In the present cases, defendants suggest that Congress could have enacted a less restrictive statute, offering as a model New York General Business Law § 396-aa (which prohibits commercial faxes only at certain times or above certain lengths), or that Congress might have mandated creation of a “do not fax” list, or even left the industry to self-regulation, instead of banning unsolicited commercial faxing altogether. However, it is far from obvious that these measures would have effectively or even more precisely addressed the interests Congress identified in enacting the legislation. They do not address the invasion of fax owners' property interests as directly or precisely as does the TCPA. Furthermore, although banned from using fax transmission, advertisers have a myriad of other possibilities for disseminating their messages. The means Congress chose are a “reasonable fit” with the end sought and do not offend the First Amendment (Lorillard, 533 U.S. at 556, 121 S.Ct. 2404).
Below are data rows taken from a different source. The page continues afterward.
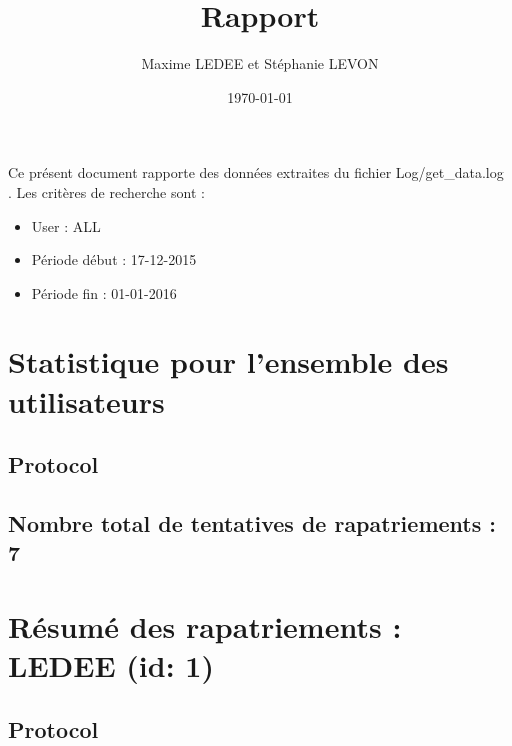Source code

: \documentclass[a4paper,11pt,tikz]{article}
\title{Rapport} %
\author{Maxime LEDEE et Stéphanie LEVON} %
\date{\today} %
\begin{document}
  \maketitle

  Ce présent document rapporte des données extraites du fichier Log/get\_data.log . Les critères de recherche sont :
  \begin{itemize}
    \item User : ALL
    \item Période début : 17-12-2015
    \item Période fin : 01-01-2016
  \end{itemize}

  \tableofcontents
\newpage


\section{Statistique pour l'ensemble des utilisateurs}
  \subsection{Protocol}

  \subsection{Nombre total de tentatives de rapatriements : 7}
\newpage


\section{Résumé des rapatriements : LEDEE (id: 1)}
  \subsection{Protocol}
\end{document}
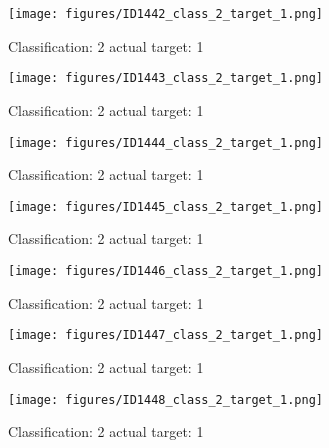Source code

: \begin{figure}[h!]
\begin{center}
\texttt{[image: figures/ID1442\_class\_2\_target\_1.png]}
\end{center}
\caption{ Classification: 2 actual target: 1}
\label{fig:ID1442_class_2_target_1}
\end{figure}
\begin{figure}[h!]
\begin{center}
\texttt{[image: figures/ID1443\_class\_2\_target\_1.png]}
\end{center}
\caption{ Classification: 2 actual target: 1}
\label{fig:ID1443_class_2_target_1}
\end{figure}
\begin{figure}[h!]
\begin{center}
\texttt{[image: figures/ID1444\_class\_2\_target\_1.png]}
\end{center}
\caption{ Classification: 2 actual target: 1}
\label{fig:ID1444_class_2_target_1}
\end{figure}
\begin{figure}[h!]
\begin{center}
\texttt{[image: figures/ID1445\_class\_2\_target\_1.png]}
\end{center}
\caption{ Classification: 2 actual target: 1}
\label{fig:ID1445_class_2_target_1}
\end{figure}
\begin{figure}[h!]
\begin{center}
\texttt{[image: figures/ID1446\_class\_2\_target\_1.png]}
\end{center}
\caption{ Classification: 2 actual target: 1}
\label{fig:ID1446_class_2_target_1}
\end{figure}
\begin{figure}[h!]
\begin{center}
\texttt{[image: figures/ID1447\_class\_2\_target\_1.png]}
\end{center}
\caption{ Classification: 2 actual target: 1}
\label{fig:ID1447_class_2_target_1}
\end{figure}
\begin{figure}[h!]
\begin{center}
\texttt{[image: figures/ID1448\_class\_2\_target\_1.png]}
\end{center}
\caption{ Classification: 2 actual target: 1}
\label{fig:ID1448_class_2_target_1}
\end{figure}
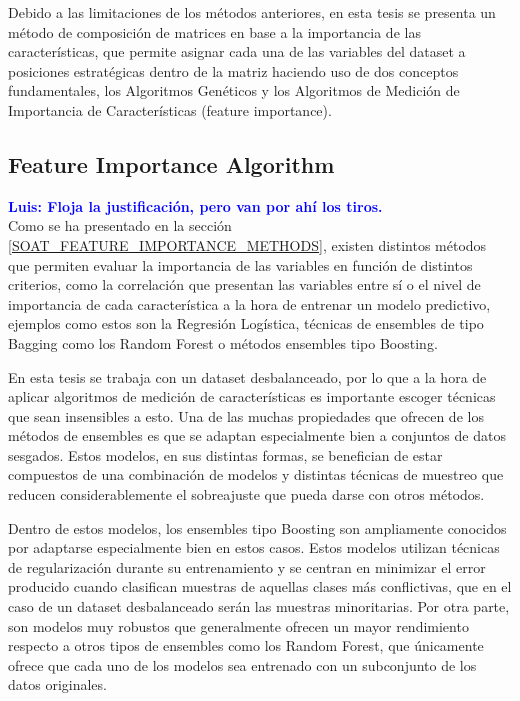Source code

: \documentclass{uathesis-es}
\begin{document}
Debido a las limitaciones de los métodos anteriores, en esta tesis se presenta un método de composición de matrices en base a la importancia de las características, que permite asignar cada una de las variables del dataset a posiciones estratégicas dentro de la matriz haciendo uso de dos conceptos fundamentales, los Algoritmos Genéticos y los Algoritmos de Medición de Importancia de Características (feature importance).




\subsection{Feature Importance Algorithm}
\label{FEATURE_IMPORTANCE:ALGORITM_JUSTIFICATION}
\textcolor{blue}{\textbf{Luis: Floja la justificación, pero van por ahí los tiros.}}\\

Como se ha presentado en la sección \ref{SOAT_FEATURE_IMPORTANCE_METHODS}, existen distintos métodos que permiten evaluar la importancia de las variables en función de distintos criterios, como la correlación que presentan las variables entre sí o el nivel de importancia de cada característica a la hora de entrenar un modelo predictivo, ejemplos como estos son la Regresión Logística, técnicas de ensembles de tipo Bagging como los Random Forest o métodos ensembles tipo Boosting.


En esta tesis se trabaja con un dataset desbalanceado, por lo que a la hora de aplicar algoritmos de medición de características es importante escoger técnicas que sean insensibles a esto. Una de las muchas propiedades que ofrecen de los métodos de ensembles es que se adaptan especialmente bien a conjuntos de datos sesgados. Estos modelos, en sus distintas formas, se benefician de estar compuestos de una combinación de modelos y distintas técnicas de muestreo que reducen considerablemente el sobreajuste que pueda darse con otros métodos.

Dentro de estos modelos, los ensembles tipo Boosting son ampliamente conocidos por adaptarse especialmente bien en estos casos. Estos modelos utilizan técnicas de regularización durante su entrenamiento y se centran en minimizar el error producido cuando clasifican muestras de aquellas clases más conflictivas, que en el caso de un dataset desbalanceado serán las muestras minoritarias. Por otra parte, son modelos muy robustos que generalmente ofrecen un mayor rendimiento respecto a otros tipos de ensembles como los Random Forest, que únicamente ofrece que cada uno de los modelos sea entrenado con un subconjunto de los datos originales.
\end{document}
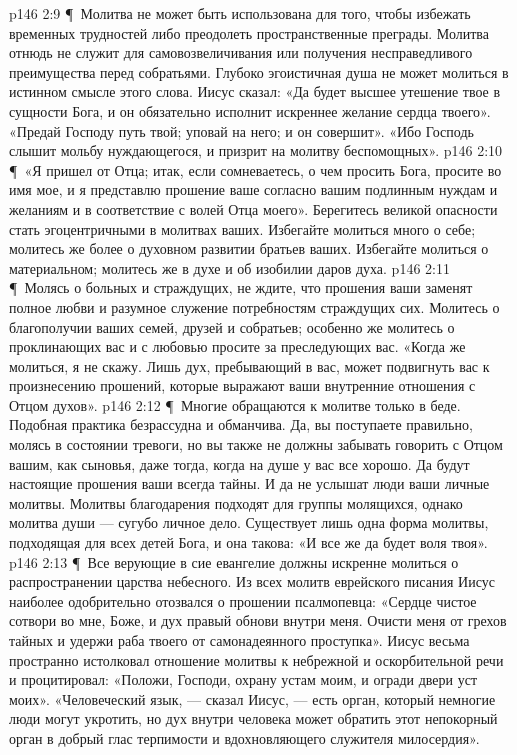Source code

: \vs p146 2:9 \P\ \bibnobreakspace Молитва не может быть использована для того, чтобы избежать временных трудностей либо преодолеть пространственные преграды. Молитва отнюдь не служит для самовозвеличивания или получения несправедливого преимущества перед собратьями. Глубоко эгоистичная душа не может молиться в истинном смысле этого слова. Иисус сказал: «Да будет высшее утешение твое в сущности Бога, и он обязательно исполнит искреннее желание сердца твоего». «Предай Господу путь твой; уповай на него; и он совершит». «Ибо Господь слышит мольбу нуждающегося, и призрит на молитву беспомощных».
\vs p146 2:10 \P\ \bibnobreakspace «Я пришел от Отца; итак, если сомневаетесь, о чем просить Бога, просите во имя мое, и я представлю прошение ваше согласно вашим подлинным нуждам и желаниям и в соответствие с волей Отца моего». Берегитесь великой опасности стать эгоцентричными в молитвах ваших. Избегайте молиться много о себе; молитесь же более о духовном развитии братьев ваших. Избегайте молиться о материальном; молитесь же в духе и об изобилии даров духа.
\vs p146 2:11 \P\ \bibnobreakspace Молясь о больных и страждущих, не ждите, что прошения ваши заменят полное любви и разумное служение потребностям страждущих сих. Молитесь о благополучии ваших семей, друзей и собратьев; особенно же молитесь о проклинающих вас и с любовью просите за преследующих вас. «Когда же молиться, я не скажу. Лишь дух, пребывающий в вас, может подвигнуть вас к произнесению прошений, которые выражают ваши внутренние отношения с Отцом духов».
\vs p146 2:12 \P\ \bibnobreakspace Многие обращаются к молитве только в беде. Подобная практика безрассудна и обманчива. Да, вы поступаете правильно, молясь в состоянии тревоги, но вы также не должны забывать говорить с Отцом вашим, как сыновья, даже тогда, когда на душе у вас все хорошо. Да будут настоящие прошения ваши всегда тайны. И да не услышат люди ваши личные молитвы. Молитвы благодарения подходят для группы молящихся, однако молитва души --- сугубо личное дело. Существует лишь одна форма молитвы, подходящая для всех детей Бога, и она такова: «И все же да будет воля твоя».
\vs p146 2:13 \P\ \bibnobreakspace Все верующие в сие евангелие должны искренне молиться о распространении царства небесного. Из всех молитв еврейского писания Иисус наиболее одобрительно отозвался о прошении псалмопевца: «Сердце чистое сотвори во мне, Боже, и дух правый обнови внутри меня. Очисти меня от грехов тайных и удержи раба твоего от самонадеянного проступка». Иисус весьма пространно истолковал отношение молитвы к небрежной и оскорбительной речи и процитировал: «Положи, Господи, охрану устам моим, и огради двери уст моих». «Человеческий язык, --- сказал Иисус, --- есть орган, который немногие люди могут укротить, но дух внутри человека может обратить этот непокорный орган в добрый глас терпимости и вдохновляющего служителя милосердия».
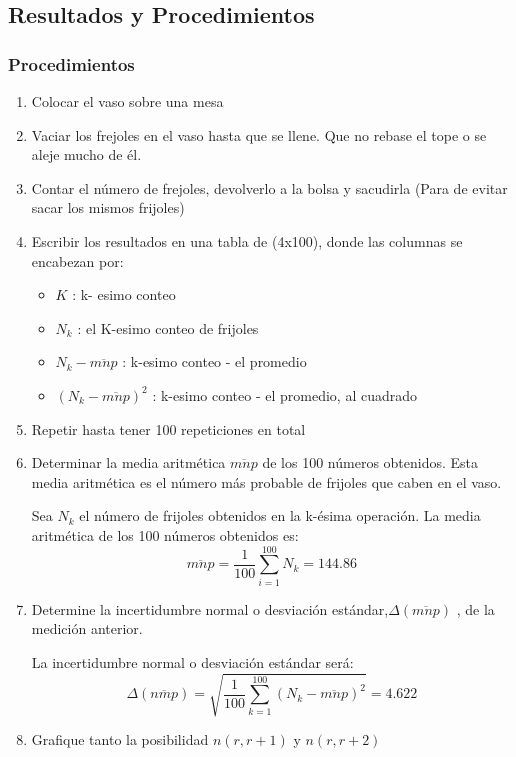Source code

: \documentclass[10pt]{article}
\begin{document}
\subsection{Resultados y Procedimientos}



\subsubsection{Procedimientos}

\begin{enumerate}
    \item Colocar el vaso sobre una mesa
    \item Vaciar los frejoles en el vaso hasta que se llene. Que no rebase el tope o se aleje mucho de él.
    \item Contar el número de frejoles, devolverlo a la bolsa y sacudirla (Para de evitar sacar los mismos frijoles)
    \item Escribir los resultados en una tabla de (4x100), donde las columnas se encabezan por:
    \begin{itemize}
        \item $K$ : k- esimo conteo 
        \item $N_k$ : el K-esimo conteo de frijoles
        \item $N_k - \overline{mnp}$ :  k-esimo conteo - el promedio 
        \item $(N_k - \overline{mnp})^2$ : k-esimo conteo - el promedio, al cuadrado
    \end{itemize}
    \item Repetir hasta tener 100 repeticiones en total
    \item Determinar la media aritmética $\overline{mnp}$ de los 100 números obtenidos. Esta media aritmética es el número más probable de frijoles que caben en el vaso.

    Sea $N_k$ el número de frijoles obtenidos en la k-ésima operación. La media aritmética de los 100 números obtenidos es:
    \begin{equation*}
        \overline{mnp}=\dfrac{1}{100}\sum_{i=1}^{100} N_k = 144.86
    \end{equation*}
    \item Determine la incertidumbre normal o desviación estándar,$\Delta(\overline{mnp})$ , de la medición anterior.

    La incertidumbre normal o desviación estándar será:
    \begin{equation*}
    \Delta(\overline{n m p})=\sqrt{\frac{1}{100} \sum_{k=1}^{100}\left(N_k-\overline{mnp}\right)^2}=4.622
    \end{equation*}
    \item Grafique tanto la posibilidad $n(r,r+1)$ y $n(r,r+2)$

\end{enumerate}
\end{document}
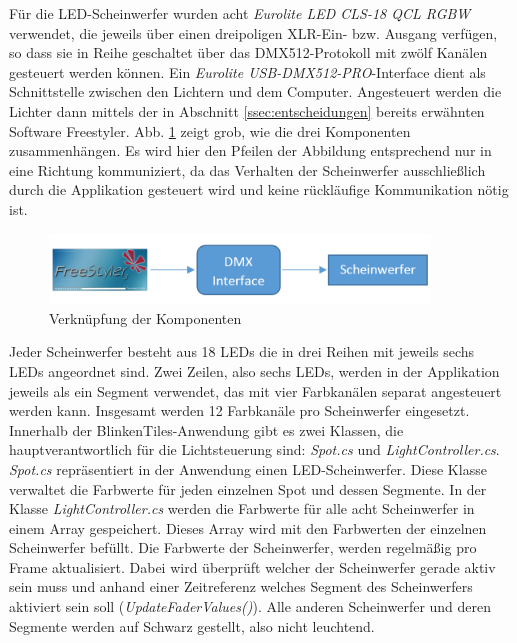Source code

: \label{ssec:DMX}

Für die LED-Scheinwerfer wurden acht \emph{Eurolite LED CLS-18 QCL RGBW} verwendet, die jeweils über einen dreipoligen XLR-Ein- bzw. Ausgang verfügen, so dass sie in Reihe geschaltet über das DMX512-Protokoll mit zwölf Kanälen gesteuert werden können. Ein \emph{Eurolite USB-DMX512-PRO}-Interface dient als Schnittstelle zwischen den Lichtern und dem Computer. Angesteuert werden die Lichter dann mittels der in Abschnitt \ref{ssec:entscheidungen} bereits erwähnten Software Freestyler. Abb. \ref{fig:FStoLED} zeigt grob, wie die drei Komponenten zusammenhängen. Es wird hier den Pfeilen der Abbildung entsprechend nur in eine Richtung kommuniziert, da das Verhalten der Scheinwerfer ausschließlich durch die Applikation gesteuert wird und keine rückläufige Kommunikation nötig ist.

\begin{figure}[htbp]
	\centering
		\includegraphics[width=0.90\textwidth]{images/FStoDMXInterfaceToLEDs.PNG}
	\caption{Verknüpfung der Komponenten}
	\label{fig:FStoLED}
\end{figure}

Jeder Scheinwerfer besteht aus 18 LEDs die in drei Reihen mit jeweils sechs LEDs angeordnet sind. Zwei Zeilen, also sechs LEDs, werden in der Applikation jeweils als ein Segment verwendet, das mit vier Farbkanälen separat angesteuert werden kann. Insgesamt werden 12 Farbkanäle pro Scheinwerfer eingesetzt. Innerhalb der BlinkenTiles-Anwendung gibt es zwei Klassen, die hauptverantwortlich für die Lichtsteuerung sind: \emph{Spot.cs} und \emph{LightController.cs}. \emph{Spot.cs} repräsentiert in der Anwendung einen LED-Scheinwerfer. Diese Klasse verwaltet die Farbwerte für jeden einzelnen Spot und dessen Segmente. In der Klasse \emph{LightController.cs} werden die Farbwerte für alle acht Scheinwerfer in einem Array gespeichert. Dieses Array wird mit den Farbwerten der einzelnen Scheinwerfer befüllt. Die Farbwerte der Scheinwerfer, werden regelmäßig pro Frame aktualisiert. Dabei wird überprüft welcher der Scheinwerfer gerade aktiv sein muss und anhand einer Zeitreferenz welches Segment des Scheinwerfers aktiviert sein soll (\emph{UpdateFaderValues()}). Alle anderen Scheinwerfer und deren Segmente werden auf Schwarz gestellt, also nicht leuchtend. 

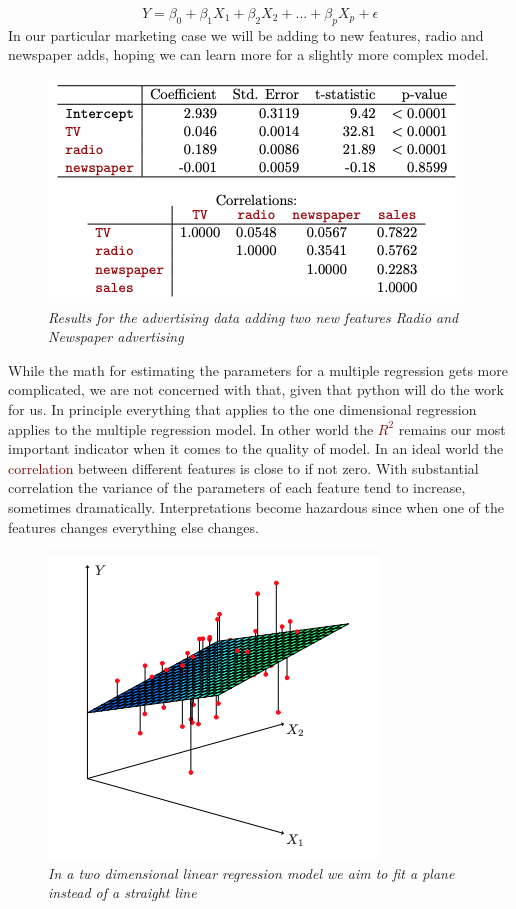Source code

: \documentclass{tufte-handout}
\newcommand{\hlred}[1]{\textcolor{Maroon}{#1}}%
\begin{document}
\begin{equation}
    Y = \beta_0 + \beta_1X_1 +\beta_2X_2 + ... + \beta_pX_p + \epsilon
\end{equation}
In our particular marketing case we will be adding to new features, radio and newspaper adds, hoping we can learn more for a slightly more complex model. 
\begin{figure}
  \includegraphics{reg5.png}
  \caption{
  \emph{Results for the advertising data adding two new features Radio and Newspaper advertising}}
  \label{fig:textfig}
\end{figure}
While the math for estimating the parameters for a multiple regression gets more complicated, we are not concerned with that, given that python will do the work for us. In principle everything that applies to the one dimensional regression applies to the multiple regression model. In other world the \hlred{\(R^2\)} remains our most important indicator when it comes to the quality of model.
In an ideal world the \hlred{correlation} between different features is close to if not zero. With substantial correlation the variance of the parameters of each feature tend to increase, sometimes dramatically. Interpretations become hazardous since when one of the features changes everything else changes.  
 \begin{figure}
  \includegraphics{reg_4.png}
  \caption{
  \emph{In a two dimensional linear regression model we aim to fit a plane instead of a straight line}}
  \label{fig:textfig}
\end{figure}
\end{document}
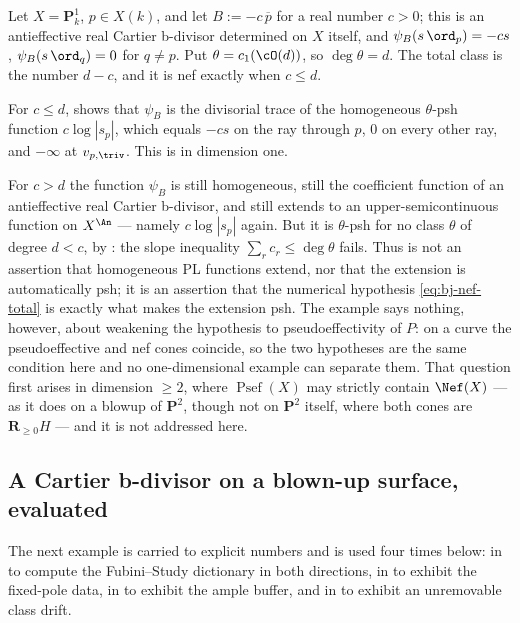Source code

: \begin{example}
\label{ex:ch38-usc-not-psh}
Let $X=\mathbf P^1_k$, $p\in X(k)$, and let
$B:=-c\,\overline p$ for a real number $c>0$; this is an antieffective
real Cartier b-divisor determined on $X$ itself, and
$\psi_B(s\,\ord_p)=-cs$, $\psi_B(s\,\ord_q)=0$ for $q\neq p$.  Put
$\theta=c_1(\cO(d))$, so $\deg\theta=d$.  The total class is the
number $d-c$, and it is nef exactly when $c\leq d$.

For $c\leq d$,  shows that
$\psi_B$ is the divisorial trace of the homogeneous $\theta$-psh
function $c\log|s_p|$, which equals $-cs$ on the ray through $p$,
$0$ on every other ray, and $-\infty$ at $v_{p,\triv}$.  This is
 in dimension one.

For $c>d$ the function $\psi_B$ is still homogeneous, still the
coefficient function of an antieffective real Cartier b-divisor, and still
extends to an upper-semicontinuous function on $X^{\An}$ --- namely
$c\log|s_p|$ again.  But it is $\theta$-psh for no class $\theta$ of
degree $d<c$, by : the slope
inequality $\sum_rc_r\leq\deg\theta$ fails.  Thus
 is not an assertion that
homogeneous PL functions extend, nor that the extension is automatically
psh; it is an assertion that the numerical hypothesis \eqref{eq:bj-nef-total}
is exactly what makes the extension psh.  The example says nothing, however, about weakening the
hypothesis to pseudoeffectivity of $P$: on a curve the pseudoeffective
and nef cones coincide, so the two hypotheses are the same condition here
and no one-dimensional example can separate them.  That question first
arises in dimension $\geq2$, where $\operatorname{Psef}(X)$ may strictly
contain $\Nef(X)$ --- as it does on a blowup of $\mathbf P^2$, though not
on $\mathbf P^2$ itself, where both cones are $\mathbf R_{\geq0}H$ --- and
it is not addressed here.
\end{example}

\subsection{A Cartier b-divisor on a blown-up surface, evaluated}
\label{sec:ch38-surface-example}

The next example is carried to explicit numbers and is used four times
below: in  to compute the
Fubini--Study dictionary in both directions, in
 to exhibit the fixed-pole data, in
 to exhibit the ample buffer, and in
 to exhibit an unremovable class drift.

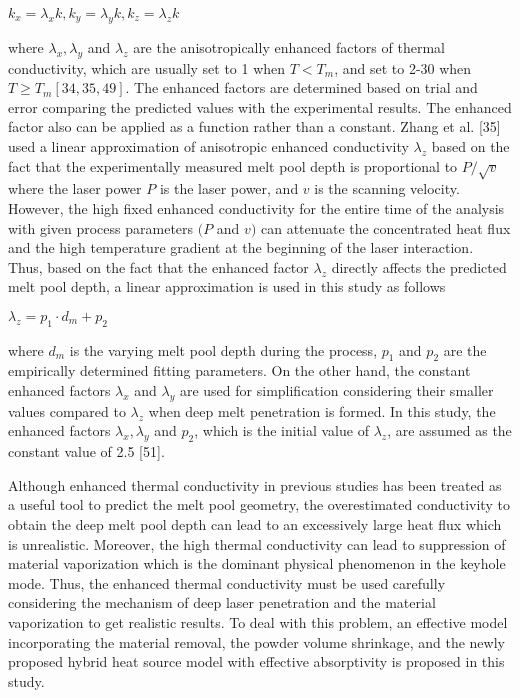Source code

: \documentclass[10pt]{article}
\begin{document}
$k_{x}=\lambda_{x} k, k_{y}=\lambda_{y} k, k_{z}=\lambda_{z} k$

where $\lambda_{x}, \lambda_{y}$ and $\lambda_{z}$ are the anisotropically enhanced factors of thermal conductivity, which are usually set to 1 when $T<T_{m}$, and set to 2-30 when $T \geq T_{m}[34,35,49]$. The enhanced factors are determined based on trial and error comparing the predicted values with the experimental results. The enhanced factor also can be applied as a function rather than a constant. Zhang et al. [35] used a linear approximation of anisotropic enhanced conductivity $\lambda_{z}$ based on the fact that the experimentally measured melt pool depth is proportional to $P / \sqrt{v}$ where the laser power $P$ is the laser power, and $v$ is the scanning velocity. However, the high fixed enhanced conductivity for the entire time of the analysis with given process parameters $(P$ and $v)$ can attenuate the concentrated heat flux and the high temperature gradient at the beginning of the laser interaction. Thus, based on the fact that the enhanced factor $\lambda_{z}$ directly affects the predicted melt pool depth, a linear approximation is used in this study as follows

$\lambda_{z}=p_{1} \cdot d_{m}+p_{2}$

where $d_{m}$ is the varying melt pool depth during the process, $p_{1}$ and $p_{2}$ are the empirically determined fitting parameters. On the other hand, the constant enhanced factors $\lambda_{x}$ and $\lambda_{y}$ are used for simplification considering their smaller values compared to $\lambda_{z}$ when deep melt penetration is formed. In this study, the enhanced factors $\lambda_{x}, \lambda_{y}$ and $p_{2}$, which is the initial value of $\lambda_{z}$, are assumed as the constant value of 2.5 [51].

Although enhanced thermal conductivity in previous studies has been treated as a useful tool to predict the melt pool geometry, the overestimated conductivity to obtain the deep melt pool depth can lead to an excessively large heat flux which is unrealistic. Moreover, the high thermal conductivity can lead to suppression of material vaporization which is the dominant physical phenomenon in the keyhole mode. Thus, the enhanced thermal conductivity must be used carefully considering the mechanism of deep laser penetration and the material vaporization to get realistic results. To deal with this problem, an effective model incorporating the material removal, the powder volume shrinkage, and the newly proposed hybrid heat source model with effective absorptivity is proposed in this study.
\end{document}
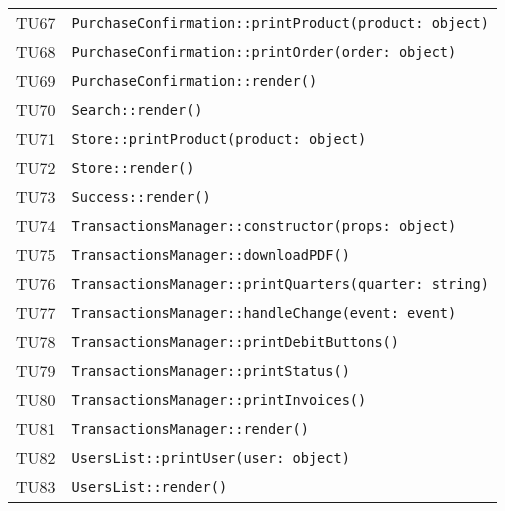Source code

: \begin{longtable}{ >{\centering}p{} >{}p{}}
			\hypertarget{TU67}{TU67} & 
			\texttt{PurchaseConfirmation::printProduct(product: object)}\\

			\hypertarget{TU68}{TU68} & 
			\texttt{PurchaseConfirmation::printOrder(order: object)}\\

			\hypertarget{TU69}{TU69} & 
			\texttt{PurchaseConfirmation::render()}\\

			\hypertarget{TU70}{TU70} & 
			\texttt{Search::render()}\\

			\hypertarget{TU71}{TU71} & 
			\texttt{Store::printProduct(product: object)}\\

			\hypertarget{TU72}{TU72} & 
			\texttt{Store::render()}\\

			\hypertarget{TU73}{TU73} & 
			\texttt{Success::render()}\\

			\hypertarget{TU74}{TU74} & 
			\texttt{TransactionsManager::constructor(props: object)}\\

			\hypertarget{TU75}{TU75} & 
			\texttt{TransactionsManager::downloadPDF()}\\

			\hypertarget{TU76}{TU76} & 
			\texttt{TransactionsManager::printQuarters(quarter: string)}\\

			\hypertarget{TU77}{TU77} & 
			\texttt{TransactionsManager::handleChange(event: event)}\\

			\hypertarget{TU78}{TU78} & 
			\texttt{TransactionsManager::printDebitButtons()}\\

			\hypertarget{TU79}{TU79} & 
			\texttt{TransactionsManager::printStatus()}\\

			\hypertarget{TU80}{TU80} & 
			\texttt{TransactionsManager::printInvoices()}\\

			\hypertarget{TU81}{TU81} & 
			\texttt{TransactionsManager::render()}\\

			\hypertarget{TU82}{TU82} & 
			\texttt{UsersList::printUser(user: object)}\\

			\hypertarget{TU83}{TU83} & 
			\texttt{UsersList::render()}\\


\end{longtable}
Plaintiffs in both actions established defendants violated the TCPA by transmitting an unsolicited advertising fax to each plaintiff's fax machine. (We note that neither defendant in Action No. 1 raised an issue that it was an improper defendant although Fax.com sent the fax on behalf of Enine, Inc.) Moreover, although it was not the actual advertiser, defendant Fax.com, Inc. has been cited in a Federal Communications Commission enforcement proceeding as having the requisite “high degree of involvement in the unlawful activity [of transmitting faxes in violation of the TCPA]” to hold it liable under the TCPA [Kaufman v. ACS Systems, Inc., 110 Cal.App.4th 886, 911, 2 Cal.Rptr.3d 296 (2003) ].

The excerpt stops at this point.